Moreover, the fact that GAD is an intracellular antigen poses a question on the mechanism through which GAD antibodies affect GAD’s function in vivo. A hypothesis of the transient exposure of these intracellular epitopes during synaptic transmission has been hypothesized but not proven [11].
Nevertheless, a very high titer of GAD antibodies is of importance when diagnosing a GAD-related neurological syndrome, with a titer exceeding a value of 10,000 IU/mL considered through various clinical studies to be high enough [11,34]. These significantly high titers are considered sufficient to result in the intrathecal presence of GAD antibodies [23], deeming a lumbar puncture in the search for intrathecal GAD antibodies unnecessary [11]. Still, the importance of the intrathecal synthesis of GAD antibodies remains, and the so-called “CSF GAD antibody index” has been suggested as a diagnostic tool for patients suspected to have a neurological syndrome relating to GAD antibodies [35]. Using Link’s formula, one should use the ratio of the CSF GAD antibody titer to that in the serum, divided by the albumin concentration in the CSF and the serum, respectively. Values that are above one indicate intrathecal synthesis [1].
These high enough titers, together with a suspected epitope antigen specificity, are speculated to contribute to the fact that GAD antibodies are also present in DM patients but do not result in CNS syndrome [1]. Similarly, it has been contemplated that the variable recognition of epitopes is the underlying difference leading to various phenotypes among patients with GAD antibodies [1]; this, however, has not been supported by a number of studies [14].

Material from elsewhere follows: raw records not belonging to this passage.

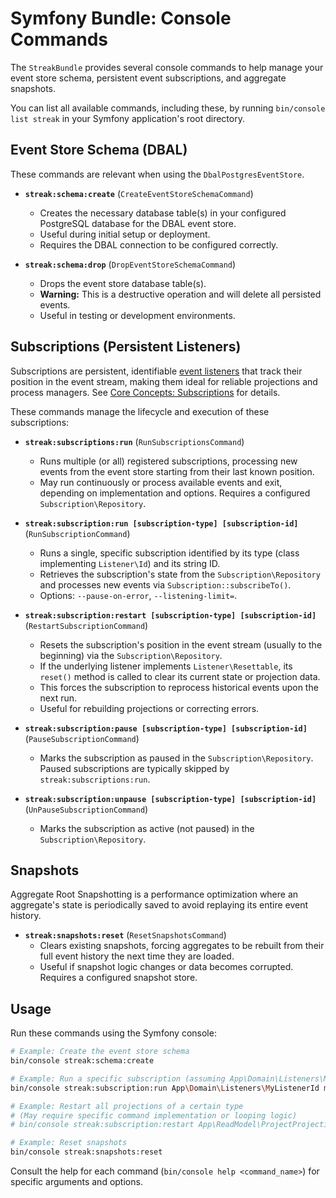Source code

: # Symfony Bundle: Console Commands

The `StreakBundle` provides several console commands to help manage your event store schema, persistent event subscriptions, and aggregate snapshots.

You can list all available commands, including these, by running `bin/console list streak` in your Symfony application's root directory.

## Event Store Schema (DBAL)

These commands are relevant when using the `DbalPostgresEventStore`.

*   **`streak:schema:create`** (`CreateEventStoreSchemaCommand`)
    *   Creates the necessary database table(s) in your configured PostgreSQL database for the DBAL event store.
    *   Useful during initial setup or deployment.
    *   Requires the DBAL connection to be configured correctly.

*   **`streak:schema:drop`** (`DropEventStoreSchemaCommand`)
    *   Drops the event store database table(s).
    *   **Warning:** This is a destructive operation and will delete all persisted events.
    *   Useful in testing or development environments.

## Subscriptions (Persistent Listeners)

Subscriptions are persistent, identifiable [event listeners](../core-concepts/listeners.md) that track their position in the event stream, making them ideal for reliable projections and process managers. See [Core Concepts: Subscriptions](../core-concepts/listeners.md#subscriptions) for details.

These commands manage the lifecycle and execution of these subscriptions:

*   **`streak:subscriptions:run`** (`RunSubscriptionsCommand`)
    *   Runs multiple (or all) registered subscriptions, processing new events from the event store starting from their last known position.
    *   May run continuously or process available events and exit, depending on implementation and options. Requires a configured `Subscription\Repository`.

*   **`streak:subscription:run [subscription-type] [subscription-id]`** (`RunSubscriptionCommand`)
    *   Runs a single, specific subscription identified by its type (class implementing `Listener\Id`) and its string ID.
    *   Retrieves the subscription's state from the `Subscription\Repository` and processes new events via `Subscription::subscribeTo()`.
    *   Options: `--pause-on-error`, `--listening-limit=`.

*   **`streak:subscription:restart [subscription-type] [subscription-id]`** (`RestartSubscriptionCommand`)
    *   Resets the subscription's position in the event stream (usually to the beginning) via the `Subscription\Repository`.
    *   If the underlying listener implements `Listener\Resettable`, its `reset()` method is called to clear its current state or projection data.
    *   This forces the subscription to reprocess historical events upon the next run.
    *   Useful for rebuilding projections or correcting errors.

*   **`streak:subscription:pause [subscription-type] [subscription-id]`** (`PauseSubscriptionCommand`)
    *   Marks the subscription as paused in the `Subscription\Repository`. Paused subscriptions are typically skipped by `streak:subscriptions:run`.

*   **`streak:subscription:unpause [subscription-type] [subscription-id]`** (`UnPauseSubscriptionCommand`)
    *   Marks the subscription as active (not paused) in the `Subscription\Repository`.

## Snapshots

Aggregate Root Snapshotting is a performance optimization where an aggregate's state is periodically saved to avoid replaying its entire event history.

*   **`streak:snapshots:reset`** (`ResetSnapshotsCommand`)
    *   Clears existing snapshots, forcing aggregates to be rebuilt from their full event history the next time they are loaded.
    *   Useful if snapshot logic changes or data becomes corrupted. Requires a configured snapshot store.

## Usage

Run these commands using the Symfony console:

```bash
# Example: Create the event store schema
bin/console streak:schema:create

# Example: Run a specific subscription (assuming App\Domain\Listeners\MyListenerId)
bin/console streak:subscription:run App\Domain\Listeners\MyListenerId my-listener-instance-1

# Example: Restart all projections of a certain type
# (May require specific command implementation or looping logic)
# bin/console streak:subscription:restart App\ReadModel\ProjectProjection ...

# Example: Reset snapshots
bin/console streak:snapshots:reset
```

Consult the help for each command (`bin/console help <command_name>`) for specific arguments and options.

2.8. Stiff-Person Syndrome (SPS) Treatment

The treatment of both classic SPS and SLS involves symptomatic therapy for rigidity and spasms and immunologic therapy [11]. The treatment rationale behind this approach is to reverse the impaired reciprocal GABAergic inhibition with agents enhancing GABA, while also seeking to limit the immunopathogenesis of SPS [16].
On the one hand, regarding GABA-enhancing agents, GABAA agonists such as clonazepam or diazepam are chosen [1,11,16]. GABAB agonists are also an option, with muscle relaxants such as baclofen or tizanidine shown to be effective [11,16]. Lastly, it has been proven that antiepileptics enhancing GABA synthesis can be facilitated [36] while botulinum toxin is reserved for patients with focal symptoms or those who are unresponsive to the above-mentioned antispasmodics [37]. However, immunotherapy is required as patients progress or do not respond to symptomatic treatment. This concerns both classical SPS patients, as well as SLS patients [1,2,3,11].
A proposed step-by-step approach beyond symptomatic treatment has recently been updated by Dalakas, starting with IVIg [16]. If successful, maintenance with IVIg infusions should be seized and repeated every four to six weeks. If no benefit is observed after three months, or IVIg is not tolerated, using rituximab has been suggested as a promising option [16]. Plasmapheresis is mostly reserved as an acute, adjunct treatment [38], whereas autologous hematopoietic stem-cell transplantation is considered a last-resort approach for severe cases [16]. Other immunotherapies that have been suggested through various anecdotal reports are of limited benefit. These include corticosteroids (which should be avoided as they can exacerbate concomitant DM) and other immunosuppressive agents such as azathioprine, methotrexate, cyclophosphamide, and mycophenolate mofetil, all without enough evidence to support their systematic use [16].
The most promising option of IVIg is believed to have a positive clinical response, resulting in a better prognosis. The use of IVIg in SPS spectrum patients is the only treatment option that has proved to be efficient through a randomized trial, where patients showed an improvement in their stiffness and daily activities [35].

3. GAD-Antibody-Related Eye Syndromes

GAD-antibody-related syndromes, especially when involving cerebellar ataxia, often include abnormal eye movements [34,39,40]. While a symptom that is often overlooked, as the accompanying symptoms of SPS and/or cerebellar ataxia are more severe and handicapping to the patient, it is mostly when these symptoms present isolated that clinical vigilance is provoked.
Among the different abnormal eye movements presented, the most common sign concerns downbeat nystagmus, which is considered to be due to the involvement of vestibular nuclei [34], followed by opsoclonus, as part of the opsoclonus, myoclonus, and ataxia syndrome [23].
Retinopathy in the presence of GAD-antibody reactivity, or an SPS spectrum disorder, has been previously reported in the literature, mostly in the form of sporadic case reports [4,5,6]. However, interest has recently been rising in identifying a possible coexisting AIR in SPS patients [7].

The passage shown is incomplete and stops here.